> **Problem to work on**
Go through the listing below and work out how many lines hold "DoxyTemplParams"; reply with the figure alone.

> **Data**
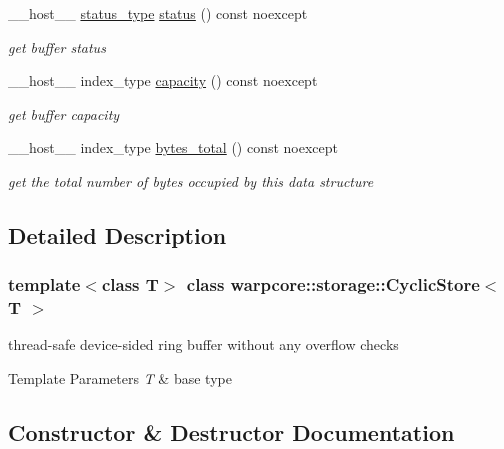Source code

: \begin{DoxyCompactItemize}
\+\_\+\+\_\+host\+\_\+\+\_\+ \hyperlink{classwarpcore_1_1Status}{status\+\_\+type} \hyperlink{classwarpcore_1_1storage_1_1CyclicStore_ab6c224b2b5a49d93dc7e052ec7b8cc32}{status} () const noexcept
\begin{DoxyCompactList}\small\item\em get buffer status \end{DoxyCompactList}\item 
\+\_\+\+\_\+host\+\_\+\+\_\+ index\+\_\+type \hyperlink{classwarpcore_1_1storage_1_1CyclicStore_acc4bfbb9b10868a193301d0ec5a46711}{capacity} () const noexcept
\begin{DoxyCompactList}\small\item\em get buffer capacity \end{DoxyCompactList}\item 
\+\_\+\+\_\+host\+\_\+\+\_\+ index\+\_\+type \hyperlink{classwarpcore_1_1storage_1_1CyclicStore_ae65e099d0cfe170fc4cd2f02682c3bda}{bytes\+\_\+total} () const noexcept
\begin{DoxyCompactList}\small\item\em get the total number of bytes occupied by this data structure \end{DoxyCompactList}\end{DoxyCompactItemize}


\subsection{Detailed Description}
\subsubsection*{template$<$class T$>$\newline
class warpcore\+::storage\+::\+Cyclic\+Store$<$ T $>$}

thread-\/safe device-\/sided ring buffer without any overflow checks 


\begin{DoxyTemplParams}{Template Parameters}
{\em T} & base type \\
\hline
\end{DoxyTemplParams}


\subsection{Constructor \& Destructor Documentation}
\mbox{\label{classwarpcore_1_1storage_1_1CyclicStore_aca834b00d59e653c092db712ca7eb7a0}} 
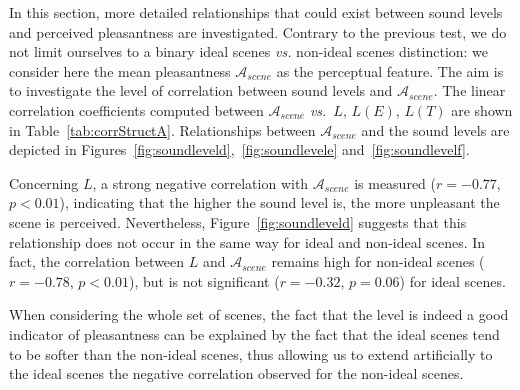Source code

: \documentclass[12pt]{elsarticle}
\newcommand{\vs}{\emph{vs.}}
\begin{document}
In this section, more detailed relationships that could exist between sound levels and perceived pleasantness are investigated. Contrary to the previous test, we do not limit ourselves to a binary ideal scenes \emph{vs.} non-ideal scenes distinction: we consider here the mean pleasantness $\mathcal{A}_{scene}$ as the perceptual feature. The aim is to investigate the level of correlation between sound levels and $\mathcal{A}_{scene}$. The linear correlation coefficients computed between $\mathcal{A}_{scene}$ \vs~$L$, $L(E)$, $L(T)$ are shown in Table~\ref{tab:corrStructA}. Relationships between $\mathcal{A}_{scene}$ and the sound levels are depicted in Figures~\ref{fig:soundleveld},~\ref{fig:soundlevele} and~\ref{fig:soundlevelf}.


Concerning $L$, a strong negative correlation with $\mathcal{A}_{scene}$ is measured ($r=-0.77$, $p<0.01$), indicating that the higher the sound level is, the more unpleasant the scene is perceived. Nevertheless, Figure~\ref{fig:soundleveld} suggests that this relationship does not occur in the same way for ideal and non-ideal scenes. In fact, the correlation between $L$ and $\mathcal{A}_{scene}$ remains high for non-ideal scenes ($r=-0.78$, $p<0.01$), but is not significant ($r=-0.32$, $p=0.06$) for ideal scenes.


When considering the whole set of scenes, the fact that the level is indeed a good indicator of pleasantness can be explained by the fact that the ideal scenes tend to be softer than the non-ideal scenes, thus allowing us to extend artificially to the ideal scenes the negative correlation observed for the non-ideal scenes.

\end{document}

--

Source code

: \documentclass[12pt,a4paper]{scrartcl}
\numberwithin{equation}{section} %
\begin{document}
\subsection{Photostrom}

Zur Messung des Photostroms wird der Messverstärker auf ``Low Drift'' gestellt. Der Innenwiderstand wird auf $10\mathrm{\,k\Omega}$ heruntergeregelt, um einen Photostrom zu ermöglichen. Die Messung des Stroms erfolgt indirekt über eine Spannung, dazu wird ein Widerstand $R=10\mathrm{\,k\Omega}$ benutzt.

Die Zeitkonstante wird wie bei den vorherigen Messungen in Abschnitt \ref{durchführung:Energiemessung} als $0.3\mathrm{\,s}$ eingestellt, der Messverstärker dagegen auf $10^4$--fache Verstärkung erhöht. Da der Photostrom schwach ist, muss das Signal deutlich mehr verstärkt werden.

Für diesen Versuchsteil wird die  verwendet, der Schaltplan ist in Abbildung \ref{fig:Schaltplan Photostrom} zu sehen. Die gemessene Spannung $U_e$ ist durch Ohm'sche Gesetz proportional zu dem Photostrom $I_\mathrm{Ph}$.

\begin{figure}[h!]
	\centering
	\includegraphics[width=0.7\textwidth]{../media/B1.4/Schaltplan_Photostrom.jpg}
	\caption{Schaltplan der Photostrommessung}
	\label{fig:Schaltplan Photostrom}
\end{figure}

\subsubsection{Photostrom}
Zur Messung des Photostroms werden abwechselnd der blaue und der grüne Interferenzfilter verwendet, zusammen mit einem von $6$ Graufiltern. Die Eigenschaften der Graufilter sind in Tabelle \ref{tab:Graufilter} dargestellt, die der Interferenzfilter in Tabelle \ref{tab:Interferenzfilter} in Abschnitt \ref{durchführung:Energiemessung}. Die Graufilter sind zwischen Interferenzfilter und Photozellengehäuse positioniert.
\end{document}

> **Answer for the task**
2